Inside London’s renowned leathercraft studio, timeless design meets meticulous craftsmanship for contemporary offices, furniture and accessories
Leather, points out Bill Amberg, founder of his eponymous London studio, “is a sympathetic material to work with.” Soft, pliable, and sustainable, it wears patina well, and in the skilled hands of Amberg and his consummate team of craftspeople, exudes a certain graciousness.
To see these poetic leather creations—whether a wrapped aluminium table for Heatherwick Studio, a digitally printed Bethan Gray chair, or a cleverly partitioned case that eases the everyday routines of Aberlour Scotch whisky’s roving ambassadors—brought to life, Amberg invites architects and designers (by appointment only) into his atelier in the industrial Park Royal district, where another collaborator, Yinka Ilori, is a neighbour.
For Amberg, the gritty backdrop is part of the allure. “It’s what makes it interesting,” he says. “Park Royal is like old London, and we end up with a much more varied, creative mix of people. We always try to get visitors into the studio and witness the vibe and see how we how work.”
Bespoke leather pieces from Bill Amberg Studio naturally elevate London offices, too. Derwent London, for example, is a longstanding client.
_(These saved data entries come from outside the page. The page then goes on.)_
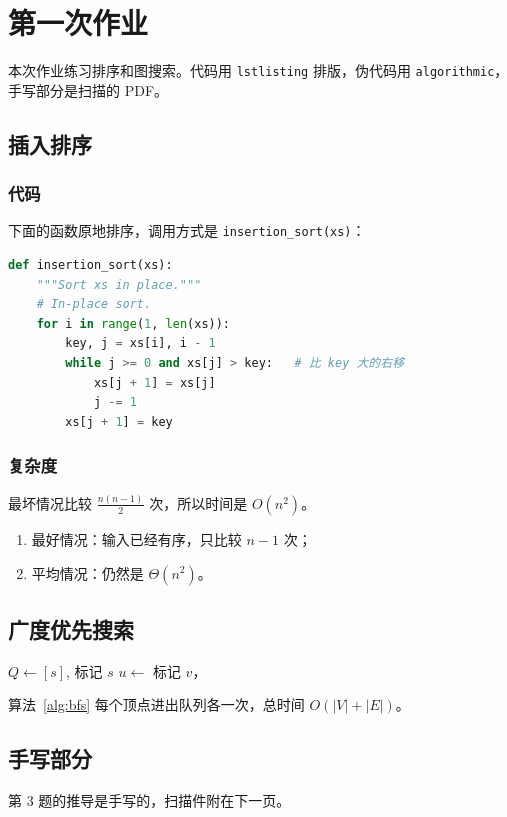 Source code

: \chapter{第一次作业}\label{chap:hw1}

本次作业练习排序和图搜索。代码用 \lstinline|lstlisting| 排版，伪代码用
\texttt{algorithmic}，手写部分是扫描的 PDF。

\section{插入排序}\label{sec:insertion}

\subsection{代码}

下面的函数原地排序，调用方式是 \lstinline{insertion_sort(xs)}：
\begin{lstlisting}[language=Python,caption={插入排序 Insertion sort}]
def insertion_sort(xs):
    """Sort xs in place."""
    # In-place sort.
    for i in range(1, len(xs)):
        key, j = xs[i], i - 1
        while j >= 0 and xs[j] > key:   # 比 key 大的右移
            xs[j + 1] = xs[j]
            j -= 1
        xs[j + 1] = key
\end{lstlisting}

\subsection{复杂度}

最坏情况比较 $\frac{n(n-1)}{2}$ 次，所以时间是 $O(n^2)$。

\begin{enumerate}
  \item 最好情况：输入已经有序，只比较 $n-1$ 次；
  \item 平均情况：仍然是 $\Theta(n^2)$。
\end{enumerate}

\section{广度优先搜索}\label{sec:bfs}

\begin{algorithm}
  \caption{广度优先搜索 BFS}\label{alg:bfs}
  \begin{algorithmic}[1]
      \State $Q \gets [s]$, 标记 $s$
        \State $u \gets$ 
           \State 标记 $v$， \EndIf
        \EndFor
      \EndWhile
    \EndProcedure
  \end{algorithmic}
\end{algorithm}

算法~\ref{alg:bfs} 每个顶点进出队列各一次，总时间 $O(|V| + |E|)$。

\section{手写部分}\label{sec:scan}

第 3 题的推导是手写的，扫描件附在下一页。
Consider the developer’s 80 Charlotte Street, a mixed-use project in Fitzrovia designed by Make Architects, for which the studio dreamed up a massive, cocooning banquette in the reception area that is fashioned out of vegetable-tanned shoulders and showcases restrained tufting details.
There is also the balustrade vertically woven in a triangular motif at Harella House, Piercy&Company’s factory-turned-office in Clerkenwell, as well as the rippled front desk greeting guests at The Office Group’s co-working outpost on Euston Road from Universal Design Studio.
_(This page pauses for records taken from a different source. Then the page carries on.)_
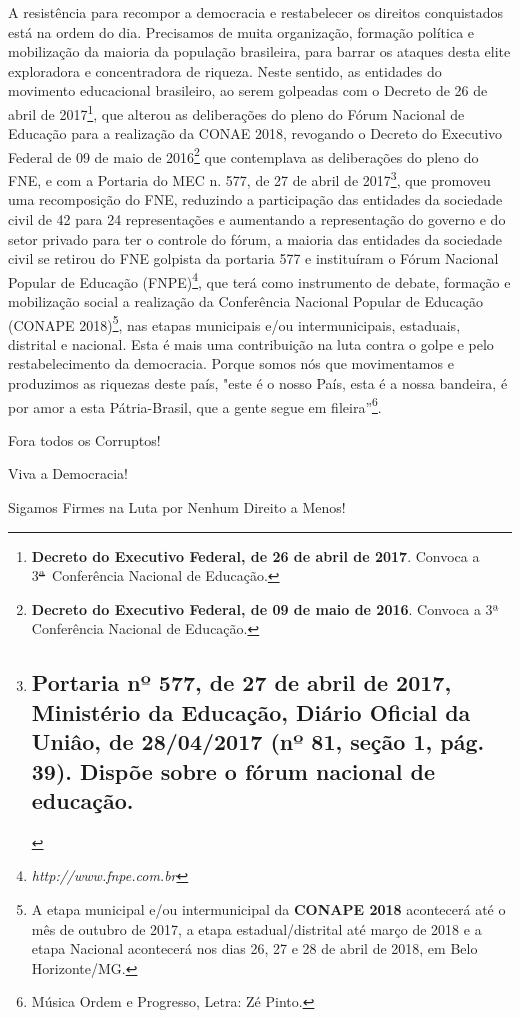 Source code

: A resistência para recompor a democracia e restabelecer os direitos
conquistados está na ordem do dia. Precisamos de muita organização,
formação política e mobilização da maioria da população brasileira, para
barrar os ataques desta elite exploradora e concentradora de riqueza.
Neste sentido, as entidades do movimento educacional brasileiro, ao
serem golpeadas com o Decreto de 26 de abril de 2017\footnote{\textbf{Decreto
  do Executivo Federal, de 26 de abril de 2017}. Convoca a
  3\sout{ª}~Conferência Nacional de Educação.}, que alterou as
deliberações do pleno do Fórum Nacional de Educação para a realização da
CONAE 2018, revogando o Decreto do Executivo Federal de 09 de maio de
2016\footnote{\textbf{Decreto do Executivo Federal, de 09 de maio de
  2016}. Convoca a 3ª Conferência Nacional de Educação.} que contemplava
as deliberações do pleno do FNE, e com a Portaria do MEC n. 577, de 27
de abril de 2017\footnote{\section{ Portaria nº 577, de 27 de abril de
  2017, Ministério da Educação, Diário Oficial da Uniâo, de 28/04/2017
  (nº 81, seção 1, pág. 39). Dispõe sobre o fórum nacional de
  educação.}\label{portaria-nuxba-577-de-27-de-abril-de-2017-ministuxe9rio-da-educauxe7uxe3o-diuxe1rio-oficial-da-uniuxe2o-de-28042017-nuxba-81-seuxe7uxe3o-1-puxe1g.-39.-dispuxf5e-sobre-o-fuxf3rum-nacional-de-educauxe7uxe3o.}},
que promoveu uma recomposição do FNE, reduzindo a participação das
entidades da sociedade civil de 42 para 24 representações e aumentando a
representação do governo e do setor privado para ter o controle do
fórum, a maioria das entidades da sociedade civil se retirou do FNE
golpista da portaria 577 e instituíram o Fórum Nacional Popular de
Educação (FNPE)\footnote{\emph{http://www.fnpe.com.br}},
que terá como instrumento de debate, formação e mobilização social a
realização da Conferência Nacional Popular de Educação (CONAPE
2018)\footnote{A etapa municipal e/ou intermunicipal da \textbf{CONAPE
  2018} acontecerá até o mês de outubro de 2017, a etapa
  estadual/distrital até março de 2018 e a etapa Nacional acontecerá nos
  dias 26, 27 e 28 de abril de 2018, em Belo Horizonte/MG.}, nas etapas
municipais e/ou intermunicipais, estaduais, distrital e nacional. Esta é
mais uma contribuição na luta contra o golpe e pelo restabelecimento da
democracia. Porque somos nós que movimentamos e produzimos as riquezas
deste país, "este é o nosso País, esta é a nossa bandeira, é por amor a
esta Pátria-Brasil, que a gente segue em fileira''\footnote{Música Ordem
  e Progresso, Letra: Zé Pinto.}.

Fora todos os Corruptos!

Viva a Democracia!

Sigamos Firmes na Luta por Nenhum Direito a Menos!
In the commodious lobby of 160 Aldersgate, home to the law office of DLA Piper, there was no furniture when Amberg first laid eyes on it, “but it did have an interesting collection of art,” he recalls.
These works, including Ewan David Eason’s copper leaf world map, an expansive Tomo Campbell painting, and Adam Buick’s moon jars, “inspired the shape and idea of what was possible,” he adds. The result? Padded surfaces on a trifecta of benches, a reception desk, and a versatile console table, were stitched “all the way around the perimeters and sit on unusual bronze plinths.”
At nearby 22 Bishopsgate, a 62-storey building designed by PLP Architecture for AXA IM – Real Assets and Lipton Rogers Developments, Amberg was “asked to warm up the lobby because the existing designs were cold and needed some heart,” he remembers. Bill Amberg Studio’s solution was to both line the walls with leather panels and mould them into undulating ribbons that rise to and travel across the ceiling, descending to the other side, while light and air permeate through a Barrisol background.
“The foam that would have been used traditionally as a padding behind the leather wouldn’t have passed regulations, so we developed an extremely thick leather that has a sensual feel and creates a padded feeling to the walls.”
Offices were not part of Amberg’s initial plans when he ventured into the world of leathermaking in his native Northampton, England. His mother was an architect who worked for Alvar Aalto, and his father was an engineer in the lift and escalator business, “so as a boy, I played in my father and grandfathers’ workshops and my mother was always designing,” he explains.
“As a consequence, I was encouraged to make stuff myself. Northampton was a shoemaking town and leather was freely available. I got hooked on it.”
Over the decades, Amberg has found a certain freedom in his workplace experiments, heightened even more by the recent shifts in this realm. Bill Amberg Studio is hatching a new office product with Piercy&Company, for one, and will soon introduce a leather and black ash desk and chair set, an evolution from the studio’s recent Knepp collection, starring textured water buffalo hide.
“It’s scaled for the home rather than the office and doesn’t feel too corporate. No one wants a high-tech office chair in their home,” says Amberg.
As for today’s preponderance of lifestyle-driven lobbies, Amberg is appreciative of the flexibility, but believes they shouldn’t stray too far from their purpose.
Just as the reception should always be striking “because it’s the first thing people will see when they walk in,” he elaborates, “seating needs to have visual impact, but it can’t be too comfortable so that it becomes a coffee shop.”